Written by Neha Srivastava, Manager – Program Operations & Communications
Across India’s urban centres and increasingly in smaller towns, infertility is gaining visibility. IVF clinics are expanding rapidly, conversations around delayed childbearing are becoming more common, and public attention is gradually shifting toward the challenges of conception. In this changing landscape, an important question is emerging: is family planning still as relevant for India as it once was?
The short answer is yes — but the reasons have evolved.
India has achieved replacement-level fertility, a milestone that reflects decades of investment in reproductive health and voluntary contraception. At the same time, unmet need for family planning has declined between recent National Family Health Survey rounds. These are important gains and signal real progress.
However, national averages can mask deep inequities. There remain significant pockets across the country where total fertility rates are well above the national average and where unmet need for contraception remains high. Young married women, adolescents, rural populations, and marginalized communities continue to face barriers to accessing timely, high-quality family planning services. For these groups, the question is not whether family planning is relevant — it is whether access is reaching them when they need it.
The growing attention to infertility should therefore be seen not as a replacement for family planning, but as an expansion of India’s reproductive health agenda.
Over the past two decades, India has also moved steadily away from viewing family planning through a narrow population control lens. Today, the policy and programmatic framing is increasingly rights-based — grounded in informed choice, voluntarism, and reproductive autonomy. This shift is critical. When family planning is understood as enabling individuals and couples to decide freely and responsibly the number and spacing of their children, its relevance becomes enduring, regardless of demographic transitions.
Looking ahead, India’s reproductive health landscape will need to hold two realities at once. On one hand, the country must strengthen its response to infertility, including improving access to ethical, affordable fertility care. On the other, it must continue to close persistent gaps in voluntary contraception — particularly in high-need geographies and among underserved populations.
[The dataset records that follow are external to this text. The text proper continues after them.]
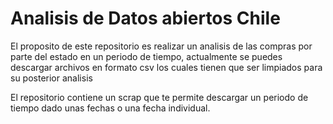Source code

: # Analisis de Datos abiertos Chile

El proposito de este repositorio es realizar un analisis de las compras por parte del estado en un periodo de tiempo, actualmente se puedes descargar archivos en formato csv los cuales tienen que ser limpiados para su posterior analisis

El repositorio contiene un scrap que te permite descargar un periodo de tiempo dado unas fechas o una fecha individual.
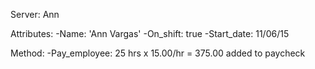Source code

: Server: Ann

Attributes:
-Name: 'Ann Vargas'
-On_shift: true
-Start_date: 11/06/15

Method:
-Pay_employee: 25 hrs x 15.00/hr = 375.00 added to paycheck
This is not a contradiction. It is the natural evolution of a maturing reproductive health system.
Technology and innovation can further accelerate progress. Digital counselling tools, AI-enabled decision support for providers, and smarter supply chain forecasting can help ensure that the right method reaches the right client at the right time. Equally important will be investments in provider confidence, quality of care, and youth-responsive services.
Ultimately, the relevance of family planning in India should not be judged solely by fertility rates or demographic milestones. It should be measured by the extent to which every woman — regardless of geography, age, or social circumstance — can exercise real choice over her reproductive life.
Infertility deserves attention. But so does the unfinished agenda of ensuring equitable access to voluntary contraception.
Family planning in India is not becoming obsolete. It is becoming more nuanced, more client-centred, and more firmly rooted in rights. The task ahead is to ensure that our policies, programmes, and investments keep pace with this evolving reality.